Nach der Rechtsprechung des V. Senats des BFH (vgl. Beschl. v. 5.10.1993, Az.: V B 58/93) ist auch nach Unionsrecht die Entnahme eines Gegenstands keine steuerfreie Ausfuhrlieferung i.S.d. Art. 15 Nr. 1 der Richtlinie 77/388/EWG. Zwar würden unentgeltliche Zuwendungen unter den im Unionsrecht genannten weiteren Bedingungen einer Lieferung gegen Entgelt gleichgestellt; dies besage aber nicht, dass der Zuwendende auch "Verkäufer" i.S.d. Art. 15 Nr. 1 der Richtlinie 77/388/EWG sei. Nichts anderes gilt nach Auffassung des erkennenden Senats im Hinblick auf Art. 146 Abs. 1a der MwStSystRL: Da bei einer Entnahme (hier: i.S.d. Art. 16 der MwStSystRL) kein Verkauf stattfindet, existiert auch kein Verkäufer, durch den oder auf dessen Rechnung der Gegenstand versandt oder befördert worden sein könnte. Eine Anwendung des Art. 146 Abs. 1a der MwStSystRL auf Entnahmen für den privaten Bedarf des Steuerpflichtigen scheidet deshalb aus.

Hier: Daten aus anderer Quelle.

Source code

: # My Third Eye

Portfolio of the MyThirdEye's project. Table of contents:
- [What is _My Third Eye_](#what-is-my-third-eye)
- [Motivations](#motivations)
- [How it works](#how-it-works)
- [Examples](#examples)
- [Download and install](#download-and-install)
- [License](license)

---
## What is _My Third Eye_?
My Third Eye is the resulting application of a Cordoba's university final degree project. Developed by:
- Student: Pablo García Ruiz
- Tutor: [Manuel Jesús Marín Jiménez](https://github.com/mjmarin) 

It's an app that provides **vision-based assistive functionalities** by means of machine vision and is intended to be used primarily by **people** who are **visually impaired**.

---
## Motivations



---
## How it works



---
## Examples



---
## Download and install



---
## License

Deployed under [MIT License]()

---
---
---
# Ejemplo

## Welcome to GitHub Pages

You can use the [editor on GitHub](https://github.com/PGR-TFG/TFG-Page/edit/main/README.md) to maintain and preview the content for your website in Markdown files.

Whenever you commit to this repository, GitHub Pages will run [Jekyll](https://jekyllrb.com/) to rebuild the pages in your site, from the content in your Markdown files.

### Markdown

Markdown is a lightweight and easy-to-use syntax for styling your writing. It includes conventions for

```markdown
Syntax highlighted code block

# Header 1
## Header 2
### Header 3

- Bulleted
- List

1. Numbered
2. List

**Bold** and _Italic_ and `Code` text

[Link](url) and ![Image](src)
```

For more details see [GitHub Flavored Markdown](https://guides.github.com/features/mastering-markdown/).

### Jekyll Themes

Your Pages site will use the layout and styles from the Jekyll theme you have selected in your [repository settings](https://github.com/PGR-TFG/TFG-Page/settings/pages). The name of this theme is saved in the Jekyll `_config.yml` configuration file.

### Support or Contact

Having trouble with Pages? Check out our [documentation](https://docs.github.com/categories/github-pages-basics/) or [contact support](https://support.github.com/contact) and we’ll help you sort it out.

Der erkennende Senat schließt sich deshalb auch unter Berücksichtigung der zwischenzeitlich ergangenen EuGH-Rechtsprechung der Auffassung im BFH-Beschluss an. Denn nur diese Auslegung entspricht dem Zweck des Art. 16 der MwStSystRL (Art. 5 Abs. 6 der Richtlinie 77/388/EWG), die Gleichbehandlung des Steuerpflichtigen, der einen Gegenstand seines Unternehmens für private Zwecke entnimmt, und eines gewöhnlichen Verbrauchers zu gewährleisten, der einen gleichartigen Gegenstand kauft. Ein Steuerpflichtiger, der beim Kauf eines seinem Unternehmen zugeordneten Gegenstands die Mehrwertsteuer abziehen konnte, soll der Zahlung der Mehrwertsteuer nicht entgehen, wenn er diesen Gegenstand dem Vermögen seines Unternehmens für seinen privaten Bedarf oder den seines Personals entnimmt, und daher gegenüber dem Endverbraucher, der den Gegenstand unter Zahlung von Mehrwertsteuer erwirbt, ungerechtfertigte Vorteile genießen.